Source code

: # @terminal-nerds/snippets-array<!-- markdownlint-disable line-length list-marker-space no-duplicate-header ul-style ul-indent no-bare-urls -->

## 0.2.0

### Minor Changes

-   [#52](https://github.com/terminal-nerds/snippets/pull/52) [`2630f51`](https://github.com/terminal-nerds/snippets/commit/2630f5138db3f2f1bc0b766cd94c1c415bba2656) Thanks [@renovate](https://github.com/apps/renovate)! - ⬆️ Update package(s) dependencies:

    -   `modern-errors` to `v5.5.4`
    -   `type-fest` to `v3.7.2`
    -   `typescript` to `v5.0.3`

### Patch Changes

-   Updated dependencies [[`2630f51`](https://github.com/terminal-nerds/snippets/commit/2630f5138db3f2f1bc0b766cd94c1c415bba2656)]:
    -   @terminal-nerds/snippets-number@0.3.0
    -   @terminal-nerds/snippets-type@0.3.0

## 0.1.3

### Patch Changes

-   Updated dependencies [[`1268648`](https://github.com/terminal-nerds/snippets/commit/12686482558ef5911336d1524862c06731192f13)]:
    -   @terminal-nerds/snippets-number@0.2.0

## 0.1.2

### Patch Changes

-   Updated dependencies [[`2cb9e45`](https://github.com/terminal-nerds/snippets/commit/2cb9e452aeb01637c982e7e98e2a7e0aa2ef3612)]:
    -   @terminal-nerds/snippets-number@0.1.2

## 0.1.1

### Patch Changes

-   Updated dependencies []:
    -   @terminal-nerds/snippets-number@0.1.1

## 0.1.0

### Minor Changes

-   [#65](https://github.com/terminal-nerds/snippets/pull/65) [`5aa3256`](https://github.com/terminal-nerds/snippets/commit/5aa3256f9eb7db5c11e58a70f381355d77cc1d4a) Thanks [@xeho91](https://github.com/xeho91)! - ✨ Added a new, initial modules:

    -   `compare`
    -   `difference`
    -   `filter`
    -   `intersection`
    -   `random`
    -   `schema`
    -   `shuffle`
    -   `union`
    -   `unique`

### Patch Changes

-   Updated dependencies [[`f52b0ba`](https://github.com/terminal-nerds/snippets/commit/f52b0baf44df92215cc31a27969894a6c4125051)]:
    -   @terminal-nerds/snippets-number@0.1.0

::::::::::

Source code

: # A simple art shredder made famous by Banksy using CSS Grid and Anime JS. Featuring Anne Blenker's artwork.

::::::::::

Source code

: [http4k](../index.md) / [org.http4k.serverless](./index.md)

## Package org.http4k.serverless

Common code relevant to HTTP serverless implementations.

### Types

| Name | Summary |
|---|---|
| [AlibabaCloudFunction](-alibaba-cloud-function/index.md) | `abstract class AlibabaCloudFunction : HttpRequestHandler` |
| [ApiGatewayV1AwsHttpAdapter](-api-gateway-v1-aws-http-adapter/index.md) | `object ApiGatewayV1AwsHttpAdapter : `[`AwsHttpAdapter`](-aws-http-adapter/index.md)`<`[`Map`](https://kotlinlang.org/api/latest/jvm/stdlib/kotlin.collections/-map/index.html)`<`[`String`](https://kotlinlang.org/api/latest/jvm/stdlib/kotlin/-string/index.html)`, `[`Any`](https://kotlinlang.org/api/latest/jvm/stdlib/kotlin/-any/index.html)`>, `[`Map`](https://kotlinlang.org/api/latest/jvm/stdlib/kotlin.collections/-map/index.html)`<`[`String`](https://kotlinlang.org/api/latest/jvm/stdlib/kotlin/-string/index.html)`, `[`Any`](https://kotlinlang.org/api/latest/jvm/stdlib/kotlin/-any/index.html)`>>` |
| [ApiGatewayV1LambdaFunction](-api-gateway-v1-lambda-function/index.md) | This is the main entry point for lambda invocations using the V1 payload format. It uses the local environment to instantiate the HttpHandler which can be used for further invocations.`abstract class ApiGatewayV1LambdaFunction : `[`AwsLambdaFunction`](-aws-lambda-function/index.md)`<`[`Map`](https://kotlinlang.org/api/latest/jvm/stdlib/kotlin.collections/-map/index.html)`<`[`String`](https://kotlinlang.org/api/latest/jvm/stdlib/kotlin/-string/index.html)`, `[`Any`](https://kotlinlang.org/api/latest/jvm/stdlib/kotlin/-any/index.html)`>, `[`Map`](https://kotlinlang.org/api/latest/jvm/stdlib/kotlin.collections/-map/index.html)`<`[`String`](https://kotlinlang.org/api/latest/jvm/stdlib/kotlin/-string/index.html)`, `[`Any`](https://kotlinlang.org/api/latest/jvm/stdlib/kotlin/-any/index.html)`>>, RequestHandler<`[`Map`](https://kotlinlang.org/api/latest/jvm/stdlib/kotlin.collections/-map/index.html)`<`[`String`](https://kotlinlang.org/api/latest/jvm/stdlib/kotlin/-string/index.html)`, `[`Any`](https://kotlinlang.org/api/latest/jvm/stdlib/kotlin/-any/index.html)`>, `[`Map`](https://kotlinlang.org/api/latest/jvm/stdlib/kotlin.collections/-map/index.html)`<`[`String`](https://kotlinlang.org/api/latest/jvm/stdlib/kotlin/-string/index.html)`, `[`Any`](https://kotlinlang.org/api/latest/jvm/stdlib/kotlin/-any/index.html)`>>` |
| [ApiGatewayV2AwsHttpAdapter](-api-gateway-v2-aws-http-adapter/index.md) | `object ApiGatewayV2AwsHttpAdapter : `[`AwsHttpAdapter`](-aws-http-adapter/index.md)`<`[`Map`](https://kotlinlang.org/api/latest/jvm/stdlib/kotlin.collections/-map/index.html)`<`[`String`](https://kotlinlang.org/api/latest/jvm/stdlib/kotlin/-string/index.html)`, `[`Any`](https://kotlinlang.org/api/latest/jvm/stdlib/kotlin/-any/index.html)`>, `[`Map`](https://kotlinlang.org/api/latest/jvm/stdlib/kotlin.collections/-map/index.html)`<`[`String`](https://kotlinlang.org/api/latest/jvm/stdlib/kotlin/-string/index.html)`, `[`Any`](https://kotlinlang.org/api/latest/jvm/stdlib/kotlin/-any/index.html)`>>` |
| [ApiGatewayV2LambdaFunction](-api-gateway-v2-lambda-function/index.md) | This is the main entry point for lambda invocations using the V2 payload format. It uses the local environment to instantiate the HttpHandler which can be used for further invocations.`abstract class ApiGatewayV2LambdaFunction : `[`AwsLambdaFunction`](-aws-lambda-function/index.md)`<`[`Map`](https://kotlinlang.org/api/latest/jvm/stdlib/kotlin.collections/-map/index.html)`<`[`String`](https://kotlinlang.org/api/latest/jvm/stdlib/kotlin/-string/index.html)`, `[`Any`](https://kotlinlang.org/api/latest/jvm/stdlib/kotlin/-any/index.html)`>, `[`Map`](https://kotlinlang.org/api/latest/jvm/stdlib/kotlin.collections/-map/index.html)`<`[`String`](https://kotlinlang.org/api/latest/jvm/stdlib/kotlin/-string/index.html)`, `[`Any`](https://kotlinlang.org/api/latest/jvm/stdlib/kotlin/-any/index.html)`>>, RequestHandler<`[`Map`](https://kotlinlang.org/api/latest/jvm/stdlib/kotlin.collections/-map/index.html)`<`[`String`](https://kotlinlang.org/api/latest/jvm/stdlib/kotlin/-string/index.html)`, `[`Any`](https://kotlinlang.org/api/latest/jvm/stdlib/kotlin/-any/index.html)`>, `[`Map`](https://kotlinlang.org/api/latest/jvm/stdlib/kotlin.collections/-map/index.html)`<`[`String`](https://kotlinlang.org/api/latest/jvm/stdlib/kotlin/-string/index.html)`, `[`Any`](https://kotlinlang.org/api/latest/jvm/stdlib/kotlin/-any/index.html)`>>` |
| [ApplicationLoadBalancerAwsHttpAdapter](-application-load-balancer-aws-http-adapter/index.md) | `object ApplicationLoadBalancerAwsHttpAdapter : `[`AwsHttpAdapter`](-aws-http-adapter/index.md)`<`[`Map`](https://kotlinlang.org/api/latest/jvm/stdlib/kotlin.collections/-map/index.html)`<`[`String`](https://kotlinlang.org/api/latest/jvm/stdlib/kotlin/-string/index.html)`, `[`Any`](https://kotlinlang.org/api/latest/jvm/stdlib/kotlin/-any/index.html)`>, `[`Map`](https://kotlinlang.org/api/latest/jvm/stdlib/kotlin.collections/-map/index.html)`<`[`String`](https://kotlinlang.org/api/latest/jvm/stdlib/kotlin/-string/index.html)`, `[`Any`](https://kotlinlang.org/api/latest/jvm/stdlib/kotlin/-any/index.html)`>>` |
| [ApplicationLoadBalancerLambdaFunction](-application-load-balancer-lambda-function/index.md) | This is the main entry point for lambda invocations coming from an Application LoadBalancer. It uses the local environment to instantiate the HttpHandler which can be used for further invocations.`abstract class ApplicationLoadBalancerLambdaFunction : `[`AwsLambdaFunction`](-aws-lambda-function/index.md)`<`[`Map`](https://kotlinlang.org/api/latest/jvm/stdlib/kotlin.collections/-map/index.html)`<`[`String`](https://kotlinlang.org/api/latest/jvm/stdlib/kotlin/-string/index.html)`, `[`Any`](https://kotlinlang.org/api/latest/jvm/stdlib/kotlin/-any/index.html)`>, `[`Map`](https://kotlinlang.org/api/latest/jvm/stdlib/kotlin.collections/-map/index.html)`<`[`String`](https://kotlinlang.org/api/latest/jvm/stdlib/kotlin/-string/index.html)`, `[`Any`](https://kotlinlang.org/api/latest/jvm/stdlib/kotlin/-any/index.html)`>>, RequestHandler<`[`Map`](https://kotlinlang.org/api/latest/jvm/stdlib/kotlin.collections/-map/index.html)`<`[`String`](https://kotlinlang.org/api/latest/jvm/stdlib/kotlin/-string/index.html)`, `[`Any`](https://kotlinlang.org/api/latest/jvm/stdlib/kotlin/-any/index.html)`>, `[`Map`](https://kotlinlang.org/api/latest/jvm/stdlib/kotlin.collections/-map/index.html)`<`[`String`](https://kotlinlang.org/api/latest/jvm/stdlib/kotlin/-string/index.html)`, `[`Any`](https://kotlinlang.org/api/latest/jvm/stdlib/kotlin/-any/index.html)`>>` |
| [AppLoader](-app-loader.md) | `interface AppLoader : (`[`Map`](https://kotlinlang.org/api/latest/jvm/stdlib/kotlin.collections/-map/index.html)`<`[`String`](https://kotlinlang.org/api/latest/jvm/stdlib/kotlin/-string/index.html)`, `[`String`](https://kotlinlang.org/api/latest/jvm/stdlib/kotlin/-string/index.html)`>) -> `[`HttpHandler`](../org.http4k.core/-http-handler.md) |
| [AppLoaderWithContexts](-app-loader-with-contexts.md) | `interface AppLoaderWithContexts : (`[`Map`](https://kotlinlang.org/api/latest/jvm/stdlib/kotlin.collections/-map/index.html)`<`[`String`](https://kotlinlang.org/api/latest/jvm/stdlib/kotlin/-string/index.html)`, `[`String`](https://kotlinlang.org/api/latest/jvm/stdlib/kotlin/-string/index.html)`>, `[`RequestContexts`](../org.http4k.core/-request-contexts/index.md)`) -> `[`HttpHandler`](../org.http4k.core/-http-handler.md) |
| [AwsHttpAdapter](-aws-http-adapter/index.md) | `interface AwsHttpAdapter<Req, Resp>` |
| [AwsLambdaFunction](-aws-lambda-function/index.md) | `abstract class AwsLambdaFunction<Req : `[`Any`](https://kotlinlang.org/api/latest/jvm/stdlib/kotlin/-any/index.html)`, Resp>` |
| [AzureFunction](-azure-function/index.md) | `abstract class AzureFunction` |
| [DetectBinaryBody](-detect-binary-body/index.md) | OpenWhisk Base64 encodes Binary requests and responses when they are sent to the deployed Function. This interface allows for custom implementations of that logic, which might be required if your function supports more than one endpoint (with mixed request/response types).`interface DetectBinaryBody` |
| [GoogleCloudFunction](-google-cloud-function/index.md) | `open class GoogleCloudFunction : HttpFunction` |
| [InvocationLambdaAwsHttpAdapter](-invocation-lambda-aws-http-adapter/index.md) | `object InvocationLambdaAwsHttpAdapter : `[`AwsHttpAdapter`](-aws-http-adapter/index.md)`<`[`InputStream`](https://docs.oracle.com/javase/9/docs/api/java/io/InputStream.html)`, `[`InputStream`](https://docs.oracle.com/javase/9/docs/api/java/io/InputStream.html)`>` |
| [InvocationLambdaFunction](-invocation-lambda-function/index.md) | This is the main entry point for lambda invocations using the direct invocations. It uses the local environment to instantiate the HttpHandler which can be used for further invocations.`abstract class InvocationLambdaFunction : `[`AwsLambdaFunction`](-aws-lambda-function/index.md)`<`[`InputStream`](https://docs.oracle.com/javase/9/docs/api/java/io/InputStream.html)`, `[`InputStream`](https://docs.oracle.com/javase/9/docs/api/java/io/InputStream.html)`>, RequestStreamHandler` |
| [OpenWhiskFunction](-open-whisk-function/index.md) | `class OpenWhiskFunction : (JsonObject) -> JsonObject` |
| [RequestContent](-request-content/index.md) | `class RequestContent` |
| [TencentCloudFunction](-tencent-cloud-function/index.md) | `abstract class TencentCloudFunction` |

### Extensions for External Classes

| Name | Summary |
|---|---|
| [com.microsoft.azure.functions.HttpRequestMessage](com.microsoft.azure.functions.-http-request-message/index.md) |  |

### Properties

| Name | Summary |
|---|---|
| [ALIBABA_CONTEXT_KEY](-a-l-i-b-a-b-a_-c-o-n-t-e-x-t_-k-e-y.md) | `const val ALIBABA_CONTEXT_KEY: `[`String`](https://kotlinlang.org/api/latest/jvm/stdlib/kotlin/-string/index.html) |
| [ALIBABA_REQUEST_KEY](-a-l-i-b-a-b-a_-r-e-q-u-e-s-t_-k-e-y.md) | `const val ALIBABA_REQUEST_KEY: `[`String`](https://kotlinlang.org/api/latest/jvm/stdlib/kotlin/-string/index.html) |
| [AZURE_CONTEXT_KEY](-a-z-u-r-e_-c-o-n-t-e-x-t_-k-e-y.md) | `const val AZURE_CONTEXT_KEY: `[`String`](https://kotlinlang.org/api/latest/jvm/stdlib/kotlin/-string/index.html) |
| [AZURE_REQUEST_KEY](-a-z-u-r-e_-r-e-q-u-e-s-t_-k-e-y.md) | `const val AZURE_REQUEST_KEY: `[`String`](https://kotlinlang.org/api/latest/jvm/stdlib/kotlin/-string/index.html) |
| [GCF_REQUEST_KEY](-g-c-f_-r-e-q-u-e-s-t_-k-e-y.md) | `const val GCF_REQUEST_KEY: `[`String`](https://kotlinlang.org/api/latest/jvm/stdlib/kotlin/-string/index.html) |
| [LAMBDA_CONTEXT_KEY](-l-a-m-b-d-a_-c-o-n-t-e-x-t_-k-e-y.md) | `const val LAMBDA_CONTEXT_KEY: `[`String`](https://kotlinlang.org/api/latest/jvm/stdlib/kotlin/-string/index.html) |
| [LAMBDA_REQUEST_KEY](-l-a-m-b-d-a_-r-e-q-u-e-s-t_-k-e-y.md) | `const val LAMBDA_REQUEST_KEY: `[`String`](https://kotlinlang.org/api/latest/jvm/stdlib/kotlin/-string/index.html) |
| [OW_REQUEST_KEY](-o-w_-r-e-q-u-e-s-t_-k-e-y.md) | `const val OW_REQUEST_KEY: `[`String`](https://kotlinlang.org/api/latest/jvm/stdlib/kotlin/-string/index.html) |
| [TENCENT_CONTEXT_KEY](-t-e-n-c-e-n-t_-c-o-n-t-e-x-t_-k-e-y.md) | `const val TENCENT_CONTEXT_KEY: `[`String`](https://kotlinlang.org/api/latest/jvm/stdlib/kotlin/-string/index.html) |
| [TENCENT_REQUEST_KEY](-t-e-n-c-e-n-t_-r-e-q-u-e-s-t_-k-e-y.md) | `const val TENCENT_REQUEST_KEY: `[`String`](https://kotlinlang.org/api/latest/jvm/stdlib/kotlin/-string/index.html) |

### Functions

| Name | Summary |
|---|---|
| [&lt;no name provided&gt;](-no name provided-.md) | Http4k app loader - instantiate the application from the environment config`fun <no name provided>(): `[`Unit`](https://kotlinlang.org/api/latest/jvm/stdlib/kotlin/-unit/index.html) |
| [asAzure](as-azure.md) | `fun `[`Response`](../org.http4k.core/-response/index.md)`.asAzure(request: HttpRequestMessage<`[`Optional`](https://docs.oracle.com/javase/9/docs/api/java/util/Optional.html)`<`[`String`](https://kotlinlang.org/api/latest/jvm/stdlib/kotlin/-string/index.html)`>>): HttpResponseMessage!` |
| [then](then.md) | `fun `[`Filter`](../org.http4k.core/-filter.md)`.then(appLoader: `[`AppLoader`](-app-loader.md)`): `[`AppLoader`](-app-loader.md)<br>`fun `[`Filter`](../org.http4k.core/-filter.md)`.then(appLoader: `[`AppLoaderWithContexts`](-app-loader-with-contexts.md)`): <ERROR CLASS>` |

::::::::::

• What you are asked to do:
Could you copy every line from the records that has "pull" in it?

• Worked solution:
-   [#52](https://github.com/terminal-nerds/snippets/pull/52) [`2630f51`](https://github.com/terminal-nerds/snippets/commit/2630f5138db3f2f1bc0b766cd94c1c415bba2656) Thanks [@renovate](https://github.com/apps/renovate)! - ⬆️ Update package(s) dependencies:
-   [#65](https://github.com/terminal-nerds/snippets/pull/65) [`5aa3256`](https://github.com/terminal-nerds/snippets/commit/5aa3256f9eb7db5c11e58a70f381355d77cc1d4a) Thanks [@xeho91](https://github.com/xeho91)! - ✨ Added a new, initial modules:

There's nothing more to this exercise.